Members of the Chesterfield County School Board met with local faith leaders last Wednesday morning to discuss with them possible after-school accommodations for the 58,000 plus students to be let out three hours early on the last Wednesday of every month starting next September.
Speaking to approximately two dozen leaders from around the county, Chesterfield County Superintendent of Schools Dr. Marcus Newsome expressed that these additional three hours a month free of students in the schools will allow teachers an opportunity to combat stress stemming from pay cuts.
“We’ve had cuts in places we didn’t even know we had … The burden on teachers is so much …,” he said, and this change in the academic calendar allows them to “spend more time on professional development.”
Newsome, in a his FY 2012 Financial Proposal, which is posted on the Chesterfield County School Board website, stated that it could be years before our school division regains some of the nearly $80 million in operating funds and nearly 500 positions lost during FY 2010 and FY 2011.
With those figures still looming over the heads of county employees, as adequate funding remains an issue for Chesterfield schools, virtually every face in education is affected by these changes, wrote Dr. Newsome.
“These changes have had dramatic impacts — reduced student choices, fewer teachers and administrators in schools and fewer support services,” he wrote. “These changes have not only changed the face of public education in Chesterfield, but they have hurt employee morale.”
With the first of the three-hour early release days coming September 28, the School Board meeting Wednesday served only as an open forum, providing the local faith community an opportunity to discuss with board members suggestions and apprehensions regarding the issue.
Tim Bullis, director of community relations for Chesterfield County Public Schools, expressed to the faith leaders that board members approached the faith community in hopes that local churches might accommodate some of the students let out of school three hours early on the last Wednesday of every month.

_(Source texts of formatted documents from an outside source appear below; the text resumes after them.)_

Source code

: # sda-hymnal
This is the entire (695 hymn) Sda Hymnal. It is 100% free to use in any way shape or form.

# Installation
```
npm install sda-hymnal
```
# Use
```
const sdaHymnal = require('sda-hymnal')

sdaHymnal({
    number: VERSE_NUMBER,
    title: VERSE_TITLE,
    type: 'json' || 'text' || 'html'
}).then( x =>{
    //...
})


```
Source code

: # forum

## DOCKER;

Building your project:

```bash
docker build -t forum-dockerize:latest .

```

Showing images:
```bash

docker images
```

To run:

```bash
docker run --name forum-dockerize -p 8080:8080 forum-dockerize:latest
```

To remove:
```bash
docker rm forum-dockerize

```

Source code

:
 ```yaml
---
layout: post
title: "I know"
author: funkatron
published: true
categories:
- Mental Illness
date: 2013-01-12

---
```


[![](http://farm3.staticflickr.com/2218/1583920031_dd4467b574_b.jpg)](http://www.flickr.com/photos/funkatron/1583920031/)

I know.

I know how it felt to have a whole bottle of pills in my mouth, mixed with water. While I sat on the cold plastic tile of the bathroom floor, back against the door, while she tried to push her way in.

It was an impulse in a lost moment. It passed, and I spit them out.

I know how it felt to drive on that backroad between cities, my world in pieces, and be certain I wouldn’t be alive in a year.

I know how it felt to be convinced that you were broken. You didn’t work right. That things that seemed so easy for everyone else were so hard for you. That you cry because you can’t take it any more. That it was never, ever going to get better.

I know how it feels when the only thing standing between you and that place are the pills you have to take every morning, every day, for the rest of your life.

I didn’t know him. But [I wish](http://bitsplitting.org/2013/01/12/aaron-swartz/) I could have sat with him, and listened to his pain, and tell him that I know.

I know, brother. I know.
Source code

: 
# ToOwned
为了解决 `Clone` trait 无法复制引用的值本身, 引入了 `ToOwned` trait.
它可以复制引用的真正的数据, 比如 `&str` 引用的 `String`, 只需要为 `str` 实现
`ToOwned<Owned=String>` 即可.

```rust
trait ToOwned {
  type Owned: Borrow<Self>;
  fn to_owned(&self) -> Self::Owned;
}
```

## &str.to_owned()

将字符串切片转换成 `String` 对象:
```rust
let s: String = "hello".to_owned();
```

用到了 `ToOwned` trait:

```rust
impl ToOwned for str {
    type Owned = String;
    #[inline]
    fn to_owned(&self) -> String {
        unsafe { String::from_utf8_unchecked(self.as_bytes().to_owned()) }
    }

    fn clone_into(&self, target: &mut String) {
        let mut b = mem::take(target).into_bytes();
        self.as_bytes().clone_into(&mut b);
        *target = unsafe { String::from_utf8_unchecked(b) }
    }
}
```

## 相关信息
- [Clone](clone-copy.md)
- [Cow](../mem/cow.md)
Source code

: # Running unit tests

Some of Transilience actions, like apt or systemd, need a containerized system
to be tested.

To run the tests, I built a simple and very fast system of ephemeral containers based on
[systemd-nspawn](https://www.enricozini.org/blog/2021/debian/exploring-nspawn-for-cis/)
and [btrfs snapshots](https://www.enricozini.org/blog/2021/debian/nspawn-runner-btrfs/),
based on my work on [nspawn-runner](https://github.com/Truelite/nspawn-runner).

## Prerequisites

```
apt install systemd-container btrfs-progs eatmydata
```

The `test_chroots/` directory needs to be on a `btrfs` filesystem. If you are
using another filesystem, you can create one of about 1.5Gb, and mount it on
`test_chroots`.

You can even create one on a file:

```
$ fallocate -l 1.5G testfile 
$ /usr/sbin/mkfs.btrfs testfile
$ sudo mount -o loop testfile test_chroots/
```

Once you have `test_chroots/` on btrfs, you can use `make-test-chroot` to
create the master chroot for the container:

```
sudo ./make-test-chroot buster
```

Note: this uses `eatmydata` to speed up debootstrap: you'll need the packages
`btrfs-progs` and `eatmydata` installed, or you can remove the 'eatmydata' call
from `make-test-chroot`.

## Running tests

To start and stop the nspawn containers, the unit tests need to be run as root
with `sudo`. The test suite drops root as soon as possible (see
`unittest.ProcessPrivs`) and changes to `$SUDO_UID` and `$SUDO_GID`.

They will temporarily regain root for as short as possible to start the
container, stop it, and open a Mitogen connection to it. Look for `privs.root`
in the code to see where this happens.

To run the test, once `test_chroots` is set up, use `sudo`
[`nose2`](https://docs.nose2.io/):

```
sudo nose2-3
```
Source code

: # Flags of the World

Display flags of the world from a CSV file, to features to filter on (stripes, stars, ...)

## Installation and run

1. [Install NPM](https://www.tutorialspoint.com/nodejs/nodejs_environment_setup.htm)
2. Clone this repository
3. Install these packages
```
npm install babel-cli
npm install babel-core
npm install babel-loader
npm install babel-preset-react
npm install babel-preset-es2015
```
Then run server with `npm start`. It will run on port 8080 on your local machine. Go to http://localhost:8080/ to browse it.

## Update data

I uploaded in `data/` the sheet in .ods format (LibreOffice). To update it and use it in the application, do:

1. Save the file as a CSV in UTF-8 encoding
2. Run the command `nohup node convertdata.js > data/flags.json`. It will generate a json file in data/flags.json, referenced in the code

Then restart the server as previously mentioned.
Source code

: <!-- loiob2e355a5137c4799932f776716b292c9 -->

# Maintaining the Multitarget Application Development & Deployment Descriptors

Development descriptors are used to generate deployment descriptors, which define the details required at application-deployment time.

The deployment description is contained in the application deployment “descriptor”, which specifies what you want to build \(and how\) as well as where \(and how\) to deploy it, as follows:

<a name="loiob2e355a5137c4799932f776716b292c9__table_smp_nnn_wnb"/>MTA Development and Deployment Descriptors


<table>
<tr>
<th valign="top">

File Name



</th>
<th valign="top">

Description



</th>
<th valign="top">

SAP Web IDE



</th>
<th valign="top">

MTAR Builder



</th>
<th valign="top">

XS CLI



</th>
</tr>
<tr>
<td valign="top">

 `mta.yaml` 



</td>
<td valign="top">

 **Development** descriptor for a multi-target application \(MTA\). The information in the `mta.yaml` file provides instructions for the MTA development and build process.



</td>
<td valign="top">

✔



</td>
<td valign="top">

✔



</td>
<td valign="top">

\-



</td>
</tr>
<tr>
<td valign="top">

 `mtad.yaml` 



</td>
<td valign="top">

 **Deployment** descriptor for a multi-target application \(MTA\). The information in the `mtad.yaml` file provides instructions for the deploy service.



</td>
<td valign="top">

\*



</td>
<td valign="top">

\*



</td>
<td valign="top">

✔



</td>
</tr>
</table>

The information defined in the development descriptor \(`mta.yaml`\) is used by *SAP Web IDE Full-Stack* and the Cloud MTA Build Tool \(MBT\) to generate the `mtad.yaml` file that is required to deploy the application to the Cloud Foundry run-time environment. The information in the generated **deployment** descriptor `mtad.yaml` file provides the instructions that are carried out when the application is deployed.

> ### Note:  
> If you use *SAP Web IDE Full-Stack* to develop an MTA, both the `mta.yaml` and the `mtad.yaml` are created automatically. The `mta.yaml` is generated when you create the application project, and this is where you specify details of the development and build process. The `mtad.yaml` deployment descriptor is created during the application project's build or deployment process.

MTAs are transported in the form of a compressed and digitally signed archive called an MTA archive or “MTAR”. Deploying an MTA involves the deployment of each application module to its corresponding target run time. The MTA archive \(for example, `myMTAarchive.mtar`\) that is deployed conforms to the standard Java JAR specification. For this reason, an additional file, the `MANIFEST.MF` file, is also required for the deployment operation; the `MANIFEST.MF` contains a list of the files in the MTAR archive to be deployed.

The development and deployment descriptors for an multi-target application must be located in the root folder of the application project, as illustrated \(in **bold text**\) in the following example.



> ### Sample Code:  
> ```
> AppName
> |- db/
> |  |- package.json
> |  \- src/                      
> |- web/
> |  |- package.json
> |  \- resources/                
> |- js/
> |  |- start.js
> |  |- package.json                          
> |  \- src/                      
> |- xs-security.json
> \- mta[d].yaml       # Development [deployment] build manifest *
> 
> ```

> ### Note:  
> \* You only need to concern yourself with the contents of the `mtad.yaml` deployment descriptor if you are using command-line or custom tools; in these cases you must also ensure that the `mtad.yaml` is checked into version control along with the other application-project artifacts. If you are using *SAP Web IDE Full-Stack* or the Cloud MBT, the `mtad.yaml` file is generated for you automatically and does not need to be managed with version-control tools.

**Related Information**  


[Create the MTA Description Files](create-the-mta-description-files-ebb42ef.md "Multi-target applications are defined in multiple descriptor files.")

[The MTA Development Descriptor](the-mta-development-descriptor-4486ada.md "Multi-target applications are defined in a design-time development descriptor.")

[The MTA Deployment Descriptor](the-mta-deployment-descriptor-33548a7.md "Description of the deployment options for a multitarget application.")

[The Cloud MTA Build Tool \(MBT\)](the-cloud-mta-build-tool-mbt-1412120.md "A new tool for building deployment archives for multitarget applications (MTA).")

“We’re reaching out for opportunities in the faith community, the safe havens for these kids.”
The meeting was only discussion-based, as no decisions were made regarding the issue. Nonetheless, faith leaders present were not hesitant in speaking their minds.
Andy Rist, pastor from Oak Grove Baptist Church in Beulah, was one of the faith leaders present at the meeting.
“Any way we can help and benefit the community, especially with the schools and the students, I’m all in favor of it,” he said a day later. “Well, understanding a lot of the restrictions they’ve faced here in years past, I think they’re looking at other community resources that maybe already in place that they can be an avenue to the schools. I don’t think it’s an easy way out, I think they’re looking at alternatives. And I’m thankful they’re looking to the faith-based community for an alternative.”
Funding the after-school programs was one of the concerns for Rist, stating that some churches could afford it, others would not, the size of both the congregation and the church playing a major role in accommodating students on those days.
“So, I think it could be a good resource but I think it’s limited from the standpoint that a larger church with greater resources may be in a better position to assist in those areas than maybe some of the smaller churches.”
Dr. George Lyons, preacher at Gillfield Baptist Church in Ettrick, was also present at the meeting Monday morning.
“I think it’s a great opportunity for the local faith-based community to think about how we can be more effective serving the means of the community,” said Dr. Lyons also a day later. “I think yesterday’s discussion was merely an FYI … I think just having the conversation and knowing that the door is open is a good thing.”